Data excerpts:
........

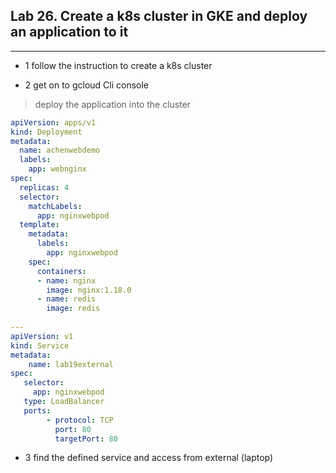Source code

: ## Lab 26. Create a k8s cluster in GKE and deploy an application to it
___

*  1 follow the instruction to create a k8s cluster

*  2 get on to gcloud Cli console 

> deploy the application into the cluster

```yaml
apiVersion: apps/v1
kind: Deployment
metadata:
  name: achenwebdemo
  labels:
    app: webnginx
spec:
  replicas: 4
  selector:
    matchLabels:
      app: nginxwebpod
  template:
    metadata:
      labels:
        app: nginxwebpod
    spec:
      containers:
      - name: nginx
        image: nginx:1.18.0
      - name: redis
        image: redis
        
---
apiVersion: v1 
kind: Service 
metadata: 
    name: lab19external 
spec: 
   selector: 
     app: nginxwebpod 
   type: LoadBalancer
   ports: 
        - protocol: TCP 
          port: 80 
          targetPort: 80
```

* 3 find the defined service and access from external (laptop)



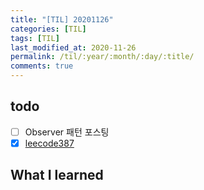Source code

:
 ```yaml
---
title: "[TIL] 20201126"
categories: [TIL]
tags: [TIL]
last_modified_at: 2020-11-26
permalink: /til/:year/:month/:day/:title/
comments: true
---
```

## todo
- [ ] Observer 패턴 포스팅
- [X] [leecode387](https://leetcode.com/problems/first-unique-character-in-a-string/)

## What I learned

........

→ **Required work**: Determine how many lines in the entries hold the string "application". Write only the number.

→ **Reply to the exercise**: 2